Грубый звук самолета затихает, напоминая одно чудесное стихотворение Твардовского про самолет: «И как канат на переправе, / Брунжала басом та струна».
Снова пытаюсь настроиться…
Что же это был за мир?
Ну, со всей определенностью можно сказать, что мир лесной, речной, мир огня, звезд, солнца, мир зверя и рыбы, мир хлеба, а еще – мир невидимого. Того невидимого, что заставляло наших предков вытесывать из дерева и камней фигуры, лики, изобретать молитвы.
Молитва уже была. Страх был. И любовь существовала.
Мужики заготавливали дрова к зиме. Кто-то рыбачил на близком Днепре – Дан Апре. Двое-трое могли промышлять зверя.
Парень высматривал девицу из деревни на соседней Арефиной горе (там, по Шмидту, тоже жили люди).
Вернувшись в лагерь, зажигаю огонь. Вот лучшее средство для путешествий в прошлое. Уж костер-то был точно таким у дубравных людей. И они к нему тянули руки.
На следующий день решаю перейти под Арефину гору, на родник. А оттуда двинусь дальше, на Воскресенск, в Белкино, на Васильевский ручей.
После обеда собираю рюкзак, оставляю его в десяти шагах под дубом, где ночевал, а сам сижу на старой поваленной березе перед угасшим костром с тетрадью. Записываю сны. Здесь они как-то яснее, чище, чем в городе…
В мои записи как-то исподтишка, невзначай вплетаются птичьи прыжки по листве. Да, как будто сойка перескакивает по тетради, что ли, со страницы на страницу. Нет, где-то позади… И все ближе, ближе шелестящие шажочки…
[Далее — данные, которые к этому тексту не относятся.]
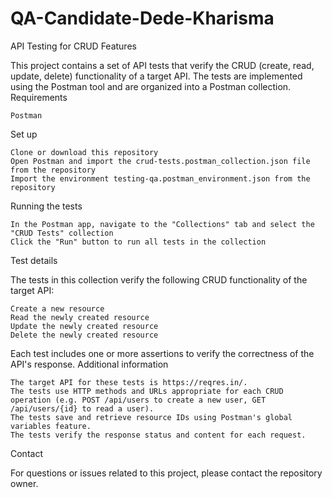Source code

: # QA-Candidate-Dede-Kharisma

API Testing for CRUD Features

This project contains a set of API tests that verify the CRUD (create, read, update, delete) functionality of a target API. The tests are implemented using the Postman tool and are organized into a Postman collection.
Requirements

    Postman

Set up

    Clone or download this repository
    Open Postman and import the crud-tests.postman_collection.json file from the repository
    Import the environment testing-qa.postman_environment.json from the repository

Running the tests

    In the Postman app, navigate to the "Collections" tab and select the "CRUD Tests" collection
    Click the "Run" button to run all tests in the collection

Test details

The tests in this collection verify the following CRUD functionality of the target API:

    Create a new resource
    Read the newly created resource
    Update the newly created resource
    Delete the newly created resource

Each test includes one or more assertions to verify the correctness of the API's response.
Additional information

    The target API for these tests is https://reqres.in/.
    The tests use HTTP methods and URLs appropriate for each CRUD operation (e.g. POST /api/users to create a new user, GET /api/users/{id} to read a user).
    The tests save and retrieve resource IDs using Postman's global variables feature.
    The tests verify the response status and content for each request.

Contact

For questions or issues related to this project, please contact the repository owner.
Оборачиваюсь – лисица. Стоит поблизости, буквально в десяти шагах, внимательно и серьезно смотрит. Я уже не двигаюсь. А она ведет носом, ведет носом – и устремляется к дереву, в развилку которого я для птиц набросал несколько ложек оставшейся гречки, да много, ложек двадцать. И она останавливается прямо под развилкой. До каши метра полтора. Лисица снова оборачивается ко мне, изучает ситуацию со мной. Я – сам как колода. Только на коленке раскрытая тетрадь.